Testing the Game in a Terminal
Category: SDL Adventure Game
A while back I gave the game a terminal front end:
a terminal build that renders the whole thing as coloured ASCII art with
libcaca and needs no display server at all. It was a fun way to play over SSH —
but the more interesting thing it unlocked was hiding in plain sight. If the game
can run with no window, no GPU, and no sound card, then it can run in CI. That
makes it testable. So I finally built the test.
The part I’d been putting off
There’s a “Future” section at the bottom of my terminal plan that I’d never come
back to: a headless test target. The terminal build already does the hard part —
before SDL_Init it sets SDL_VIDEODRIVER=offscreen and creates a software
renderer, so every frame is drawn into an ordinary RGBA buffer instead of onto a
screen (the original change).
Nothing about the game logic knows or cares.
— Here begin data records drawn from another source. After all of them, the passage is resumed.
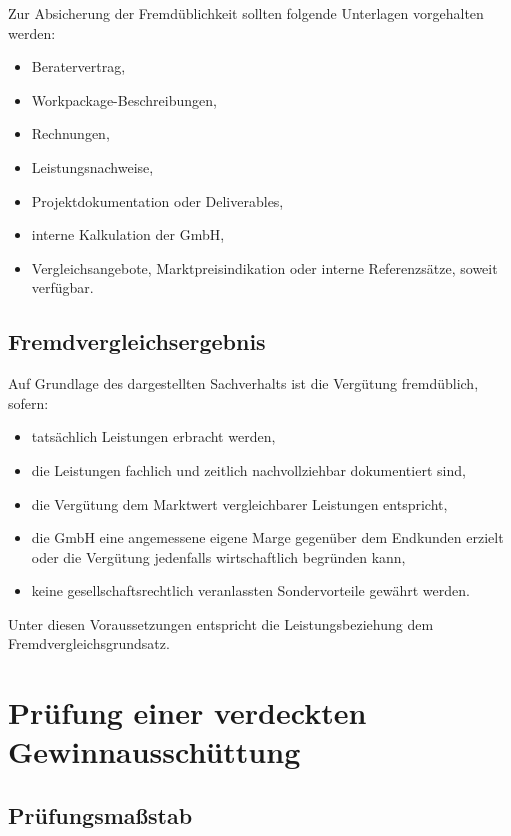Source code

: \documentclass[11pt,a4paper]{article}
\begin{document}
Zur Absicherung der Fremdüblichkeit sollten folgende Unterlagen vorgehalten werden:

\begin{itemize}
    \item Beratervertrag,
    \item Workpackage-Beschreibungen,
    \item Rechnungen,
    \item Leistungsnachweise,
    \item Projektdokumentation oder Deliverables,
    \item interne Kalkulation der GmbH,
    \item Vergleichsangebote, Marktpreisindikation oder interne Referenzsätze, soweit verfügbar.
\end{itemize}

\subsection{Fremdvergleichsergebnis}

Auf Grundlage des dargestellten Sachverhalts ist die Vergütung fremdüblich, sofern:

\begin{itemize}
    \item tatsächlich Leistungen erbracht werden,
    \item die Leistungen fachlich und zeitlich nachvollziehbar dokumentiert sind,
    \item die Vergütung dem Marktwert vergleichbarer Leistungen entspricht,
    \item die GmbH eine angemessene eigene Marge gegenüber dem Endkunden erzielt oder die Vergütung jedenfalls wirtschaftlich begründen kann,
    \item keine gesellschaftsrechtlich veranlassten Sondervorteile gewährt werden.
\end{itemize}

Unter diesen Voraussetzungen entspricht die Leistungsbeziehung dem Fremdvergleichsgrundsatz.

\section{Prüfung einer verdeckten Gewinnausschüttung}

\subsection{Prüfungsmaßstab}
\end{document}
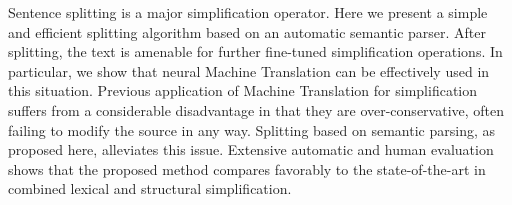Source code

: Sentence splitting is a major simplification operator. Here we present a simple and efficient splitting algorithm based on an automatic semantic parser. After splitting, the text is amenable for further fine-tuned simplification operations. In particular, we show that neural Machine Translation can be effectively used in this situation. Previous application of Machine Translation for simplification suffers from a considerable disadvantage in that they are over-conservative, often failing to modify the source in any way. Splitting based on semantic parsing, as proposed here, alleviates this issue. Extensive automatic and human evaluation shows that the proposed method compares favorably to the state-of-the-art in combined lexical and structural simplification.
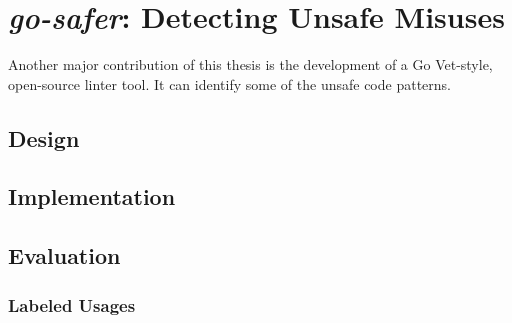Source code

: 
\chapter{\textit{go-safer}: Detecting Unsafe Misuses}\label{ch:go-safer}

Another major contribution of this thesis is the development of a Go Vet-style, open-source linter tool.
It can identify some of the unsafe code patterns.





\section{Design}\label{sec:go-safer:design}






\section{Implementation}\label{sec:go-safer:implementation}




\section{Evaluation}\label{sec:go-safer:evaluation}



\subsection{Labeled Usages}\label{subsec:go-safer:evaluation:labeled-usages}

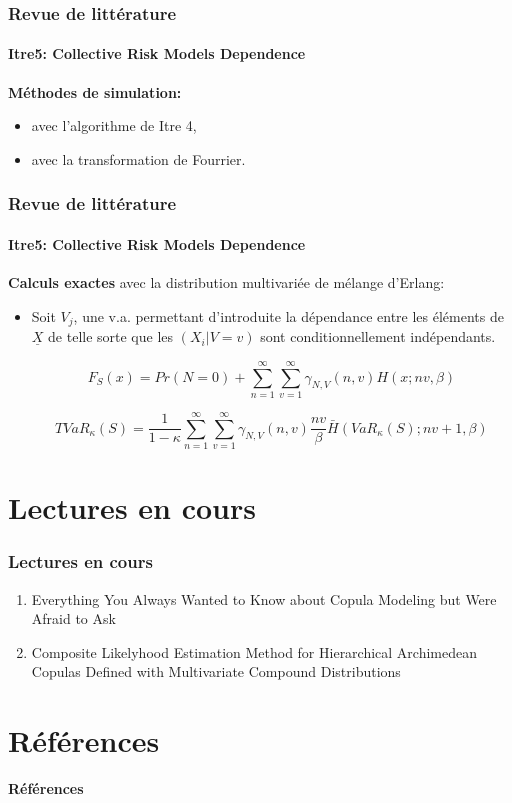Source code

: \documentclass[11pt]{beamer}
\begin{document}
\begin{frame}
	\frametitle{Revue de littérature}
	\framesubtitle{Itre5: Collective Risk Models Dependence \cite{Itre5}}
	
	\textbf{Méthodes de simulation:}
	\begin{itemize}
		\item avec l'algorithme de Itre 4,
		\item avec la transformation de Fourrier.
	\end{itemize}
	
\end{frame}


\begin{frame}
	\frametitle{Revue de littérature}
	\framesubtitle{Itre5: Collective Risk Models Dependence \cite{Itre5}}
	
	\textbf{Calculs exactes} avec la distribution multivariée de mélange d'Erlang:\\
	
	\begin{itemize}
		\item Soit $V_j$, une v.a. permettant d'introduite la dépendance entre les éléments de $\underline{X}$ de telle sorte que les $(X_i|V=v)$ sont conditionnellement indépendants.
		
		\begin{equation*}
		F_S(x) = Pr(N=0) + \sum_{n=1}^{\infty} \sum_{v=1}^{\infty} \gamma_{N,V}(n,v) H(x; nv, \beta)
		\end{equation*}
		
		\begin{equation*}
		TVaR_{\kappa}(S) = \frac{1}{1-\kappa} \sum_{n=1}^{\infty} \sum_{v=1}^{\infty} \gamma_{N,V}(n,v) \frac{nv}{\beta} \bar{H}(VaR_{\kappa}(S); nv + 1, \beta)
		\end{equation*}
		
	\end{itemize}
\end{frame}


\section{Lectures en cours}
\begin{frame}
	\frametitle{Lectures en cours}
	
	\begin{enumerate}
		\item Everything You Always Wanted to Know about Copula Modeling but Were Afraid to Ask \cite{Everything}
		\newline
		\item Composite Likelyhood Estimation Method for Hierarchical Archimedean Copulas Defined with Multivariate Compound Distributions \cite{LikelyhoodEstimation}
	\end{enumerate}
\end{frame}


\section{Références}
\begin{frame}[allowframebreaks]{\textbf{Références}}
	
	
\end{frame}
\end{document}
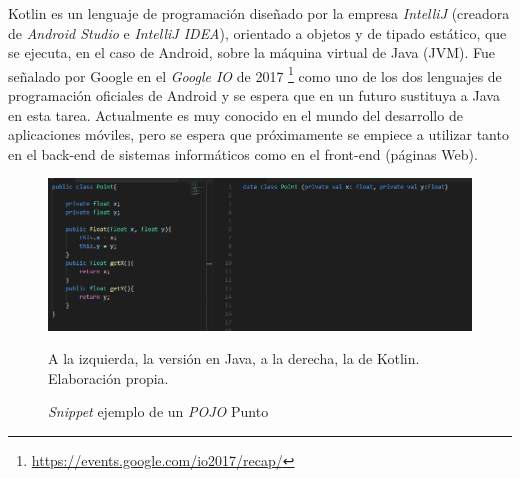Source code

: \documentclass[twoside]{report}
\begin{document}
Kotlin es un lenguaje de programación diseñado por la empresa \textit{IntelliJ} (creadora de \textit{Android Studio} e \textit{IntelliJ IDEA}), orientado a objetos y de tipado estático, que se ejecuta, en el caso de Android, sobre la máquina virtual de Java (JVM). Fue señalado por Google en el \textit{Google IO} de 2017 \footnote{\url{https://events.google.com/io2017/recap/}} como uno de los dos lenguajes de programación oficiales de Android y se espera que en un futuro sustituya a Java en esta tarea. Actualmente es muy conocido en el mundo del desarrollo de aplicaciones móviles, pero se espera que próximamente se empiece a utilizar tanto en el back-end de sistemas informáticos como en el front-end (páginas Web).

\begin{figure}[H]
\centering
\includegraphics[scale=0.6]{images/kotlinexample}\\
\caption{\textit{Snippet} ejemplo de un \textit{POJO} Punto} A la izquierda, la versión en Java, a la derecha, la de Kotlin. Elaboración propia.
\end{figure}
\end{document}

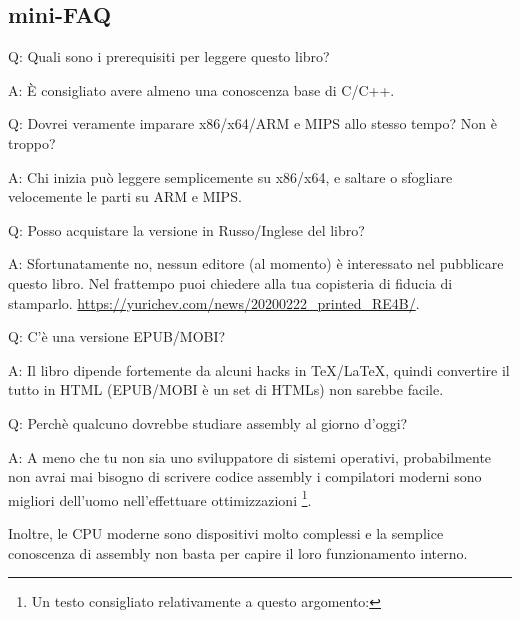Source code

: \subsection*{mini-FAQ}


\par Q: Quali sono i prerequisiti per leggere questo libro?
\par A: È consigliato avere almeno una conoscenza base di C/C++.

\par Q: Dovrei veramente imparare x86/x64/ARM e MIPS allo stesso tempo? Non è troppo?
\par A: Chi inizia può leggere semplicemente su x86/x64, e saltare o sfogliare velocemente le parti su ARM e MIPS.

\par Q: Posso acquistare la versione in Russo/Inglese del libro?
\par A: Sfortunatamente no, nessun editore (al momento) è interessato nel pubblicare questo libro.
Nel frattempo puoi chiedere alla tua copisteria di fiducia di stamparlo.
\url{https://yurichev.com/news/20200222_printed_RE4B/}.

\par Q: C'è una versione EPUB/MOBI?
\par A: Il libro dipende fortemente da alcuni hacks in TeX/LaTeX, quindi convertire il tutto in HTML (EPUB/MOBI è un set di HTMLs)
non sarebbe facile.

\par Q: Perchè qualcuno dovrebbe studiare assembly al giorno d'oggi?
\par A: A meno che tu non sia uno sviluppatore di \ac{sistemi operativi}, probabilmente non avrai mai bisogno di scrivere codice assembly \textemdash{}i compilatori moderni sono migliori dell'uomo nell'effettuare ottimizzazioni \footnote{Un testo consigliato relativamente a questo argomento: \InSqBrackets{\AgnerFog}}.

Inoltre, le \ac{CPU} moderne sono dispositivi molto complessi e la semplice conoscenza di assembly non basta per capire il loro funzionamento interno.

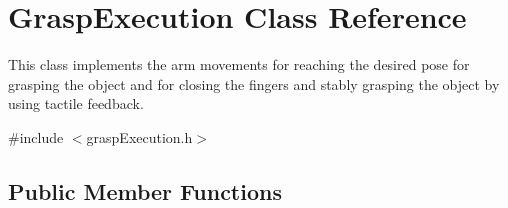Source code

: \section{Grasp\+Execution Class Reference}
\label{classGraspExecution}


This class implements the arm movements for reaching the desired pose for grasping the object and for closing the fingers and stably grasping the object by using tactile feedback.  




{\ttfamily \#include $<$grasp\+Execution.\+h$>$}

\subsection*{Public Member Functions}

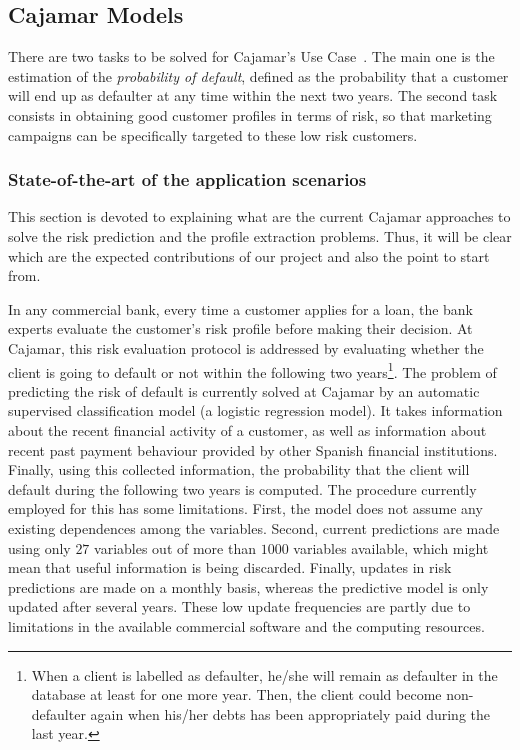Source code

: 
\newpage
\newpage
\newcommand{\X}{\mathbf{X}}
\newcommand{\Y}{\mathbf{Y}}
\newcommand{\Z}{\mathbf{Z}}
\newcommand{\x}{\mathbf{x}}
\newcommand{\y}{\mathbf{y}}
\newcommand{\z}{\mathbf{z}}
\newcommand{\argmax}[1]{\underset{#1}{\operatorname{arg}\,\operatorname{max}}\;}


\subsection{Cajamar Models}\label{Section:CajamarModels}
\label{Section:CajaMarModels}

There are two tasks to be solved for Cajamar's Use Case~\cite{Fer14b}. The main one is the estimation of the \emph{probability of default}, defined as the probability that a customer will end up as defaulter at any time within the next two years. The second task consists in obtaining good customer profiles in terms of risk, so that marketing campaigns can be specifically targeted to these low risk customers. 

\subsubsection{State-of-the-art of the application scenarios} \label{SubSection:}

This section is devoted to explaining what are the current Cajamar approaches to solve the risk prediction and the profile extraction problems. Thus, it will be clear which are the expected contributions of our project and also the point to start from.

In any commercial bank, every time a customer applies for a loan, the bank experts evaluate the customer's risk profile before making their decision. At Cajamar, this risk evaluation protocol is addressed by evaluating whether the client is going to default or not within the following two years\footnote{When a client is labelled as defaulter, he/she will remain as defaulter in the database at least for one more year. Then, the client could become non-defaulter again when his/her debts has been appropriately paid during the last year.}. The problem of predicting the risk of default is currently solved at Cajamar by an automatic supervised classification model (a logistic regression model). It takes information about the recent financial activity of a customer, as well as information about recent past payment behaviour provided by other Spanish financial institutions. Finally, using this collected information, the probability that the client will default during the following two years is computed. The procedure currently employed for this has some limitations. First, the model does not assume any existing dependences among the variables. Second, current predictions are made using only $27$ variables out of more than $1000$ variables available, which might mean that useful information is being discarded. Finally, updates in risk predictions are made on a monthly basis, whereas the predictive model is only updated after several years. These low update frequencies are partly due to limitations in the available commercial software and the computing resources.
So a test is just: script some
clicks, run the loop, and check the game did what it should.
I already had a version of this for the web build — a small Puppeteer script that loads the WebAssembly page, clicks its way through Gina’s whole adventure, and asserts that the right lines of dialogue show up in the console. What I was missing was the same idea natively, with no browser in the loop.
make test
The new target builds a vaniavolpe_test binary: the terminal build minus
libcaca, using the offscreen video driver, a software renderer, and the dummy
audio driver. Instead of reading events from a terminal, it pushes a scripted
list of mouse clicks straight onto SDL’s event queue — the game’s
process_input can’t tell them apart from a real click, so every scene, minigame
and state transition runs exactly as it does for a player.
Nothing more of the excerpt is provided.